Why is lung cancer so tough to beat? And why do many people relapse after surgery to remove lung tumors? Recent research published in the journal Science focused on these two questions. Lung cancer will kill 159,000 people this year alone, according to the American Cancer Society.
Elza C. de Bruin and the team at Cancer Research UK in London pinpointed genetic mutations in separate regions of single lung tumors. They used that information to paint a picture of the tumor’s history. The scientists found that tumors had different mutations in various locations at different times, which explains why antitumor drugs only work for so long — they can only destroy a portion of an ever-evolving tumor.
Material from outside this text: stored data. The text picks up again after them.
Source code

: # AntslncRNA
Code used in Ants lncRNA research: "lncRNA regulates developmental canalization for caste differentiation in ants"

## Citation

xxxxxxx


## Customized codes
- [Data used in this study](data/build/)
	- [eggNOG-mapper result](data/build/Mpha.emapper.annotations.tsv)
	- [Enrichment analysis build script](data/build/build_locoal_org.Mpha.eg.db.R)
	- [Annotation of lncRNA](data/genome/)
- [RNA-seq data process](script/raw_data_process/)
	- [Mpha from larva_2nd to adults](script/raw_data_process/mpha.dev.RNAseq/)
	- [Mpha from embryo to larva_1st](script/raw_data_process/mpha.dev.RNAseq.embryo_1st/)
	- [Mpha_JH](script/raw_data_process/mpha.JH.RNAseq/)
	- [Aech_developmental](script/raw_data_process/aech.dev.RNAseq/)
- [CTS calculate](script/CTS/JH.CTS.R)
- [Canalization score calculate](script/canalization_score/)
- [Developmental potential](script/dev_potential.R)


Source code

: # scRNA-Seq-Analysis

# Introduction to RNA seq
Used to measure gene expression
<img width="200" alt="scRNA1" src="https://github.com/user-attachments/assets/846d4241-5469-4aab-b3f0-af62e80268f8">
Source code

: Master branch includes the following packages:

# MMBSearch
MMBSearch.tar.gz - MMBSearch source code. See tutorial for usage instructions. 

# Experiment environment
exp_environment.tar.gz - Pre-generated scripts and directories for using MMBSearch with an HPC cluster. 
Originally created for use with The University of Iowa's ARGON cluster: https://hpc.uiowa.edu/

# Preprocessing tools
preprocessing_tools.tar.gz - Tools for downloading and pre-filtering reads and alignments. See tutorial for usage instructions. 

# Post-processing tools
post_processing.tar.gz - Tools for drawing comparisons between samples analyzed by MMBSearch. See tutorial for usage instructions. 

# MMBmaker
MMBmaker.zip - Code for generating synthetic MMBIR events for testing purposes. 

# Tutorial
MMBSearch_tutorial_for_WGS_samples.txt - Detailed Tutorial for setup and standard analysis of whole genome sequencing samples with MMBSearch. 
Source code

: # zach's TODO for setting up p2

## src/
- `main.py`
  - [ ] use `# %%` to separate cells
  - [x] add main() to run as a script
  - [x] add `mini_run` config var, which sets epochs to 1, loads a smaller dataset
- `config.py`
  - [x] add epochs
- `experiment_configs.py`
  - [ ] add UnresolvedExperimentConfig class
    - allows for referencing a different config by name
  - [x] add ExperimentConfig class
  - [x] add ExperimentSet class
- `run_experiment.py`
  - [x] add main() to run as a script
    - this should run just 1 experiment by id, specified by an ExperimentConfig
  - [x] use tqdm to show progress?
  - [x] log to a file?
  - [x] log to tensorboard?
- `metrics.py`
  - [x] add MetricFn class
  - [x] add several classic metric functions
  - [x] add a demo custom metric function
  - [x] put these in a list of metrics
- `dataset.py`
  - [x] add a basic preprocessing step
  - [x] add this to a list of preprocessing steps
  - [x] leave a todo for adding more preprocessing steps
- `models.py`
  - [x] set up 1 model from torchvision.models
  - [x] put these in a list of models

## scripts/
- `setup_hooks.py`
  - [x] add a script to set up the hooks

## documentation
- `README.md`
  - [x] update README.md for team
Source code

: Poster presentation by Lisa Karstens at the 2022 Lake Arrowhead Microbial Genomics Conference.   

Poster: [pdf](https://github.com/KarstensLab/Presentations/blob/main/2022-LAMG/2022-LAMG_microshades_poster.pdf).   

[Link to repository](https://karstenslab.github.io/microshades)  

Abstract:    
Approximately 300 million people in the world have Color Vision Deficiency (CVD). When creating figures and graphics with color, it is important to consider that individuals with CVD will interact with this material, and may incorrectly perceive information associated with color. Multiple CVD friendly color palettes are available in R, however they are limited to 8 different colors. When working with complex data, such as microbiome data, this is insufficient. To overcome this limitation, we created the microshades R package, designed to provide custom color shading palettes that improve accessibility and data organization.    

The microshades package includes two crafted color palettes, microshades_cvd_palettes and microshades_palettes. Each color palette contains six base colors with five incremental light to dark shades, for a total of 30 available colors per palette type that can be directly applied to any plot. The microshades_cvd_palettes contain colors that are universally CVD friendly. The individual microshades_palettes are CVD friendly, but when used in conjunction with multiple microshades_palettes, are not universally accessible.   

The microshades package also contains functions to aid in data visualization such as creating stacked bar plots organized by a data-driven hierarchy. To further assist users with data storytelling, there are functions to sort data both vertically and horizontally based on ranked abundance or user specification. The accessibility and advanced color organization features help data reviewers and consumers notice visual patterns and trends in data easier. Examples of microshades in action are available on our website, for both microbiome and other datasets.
The scientists looked at the genes in 25 regions of seven different non-small cell lung cancers. They found that the areas often showed distinct mutations. Tumors in long-term smokers revealed that mutations due to smoking were less common as the disease developed. Tumors in people who had once smoked but quit, on the other hand, suggested that the damage was done long ago, and a quiet period of tumor latency had come before their cancer diagnosis.
Lung Cancer Can Go Undetected for Decades
Lung cancer can essentially lie dormant for more than 20 years before it becomes an aggressive disease that can lead to death. The so-called faults that cause each tumor to grow create genetically unique sections, the researchers found.
Why don’t treatments work as well as we think they should? Going after a particular genetic mistake shown in a biopsy will only be effective against those parts of the tumor with that particular fault, which means that other areas can continue to grow.
Many of those faults are triggered by smoking, the scientists say. However, as the disease progresses, these become less important. Most of the faults in later stage lung cancer are caused by a new process, controlled by a protein called APOBEC.
“The work shows that even in heavy smokers, later in the cancer evolution a new process called APOBEC becomes apparent that mutates DNA in addition to the tobacco carcinogens,” said study author Charles Swanton, Ph.D., of Cancer Research UK's London Research Institute and the University College London Cancer Institute. “This new mutational process seems to provide the fuel for the selection of new cancer gene mutations that further drive cancer growth.”
The researchers say their work shows the need for earlier detection tests. About two-thirds of people are diagnosed with lung cancer when the disease is at an advanced stage — and when treatments are less likely to work.
Why Do Patients Relapse?
A separate study by Jianjun Zhang, Ph.D., and colleagues from the MD Anderson Cancer Center at the University of Texas used whole-genome sequencing to map 11 lung tumors.
The team discovered that about 76 percent of all mutations (and 20 out of 21 known cancer gene mutations) were present in all of the tumors.
When the team tested three lung cancer patients who had relapsed 21 months after surgery to remove tumors, they found that they all had many more mutations in their tumors than patients who were still living cancer-free. That means that a larger number of mutations may be linked to a greater risk of relapsing.
“Even early stage lung cancers can be diverse, with drivers of disease progression present in one biopsy but not another,” said Swanton, who was not involved in Zhang's study.
“Survival from lung cancer remains devastatingly low, with many new targeted treatments making a limited impact on the disease,” Swanton added. “By understanding how it develops we've opened up the disease's evolutionary rule book in the hope that we can start to predict its next steps.”
Nic Jones, Ph.D., Cancer Research UK's chief scientist, agrees. “If we can nip the disease in the bud and treat it before it has started traveling down different evolutionary routes we could make a real difference in helping more people survive the disease,” Jones said in a press release.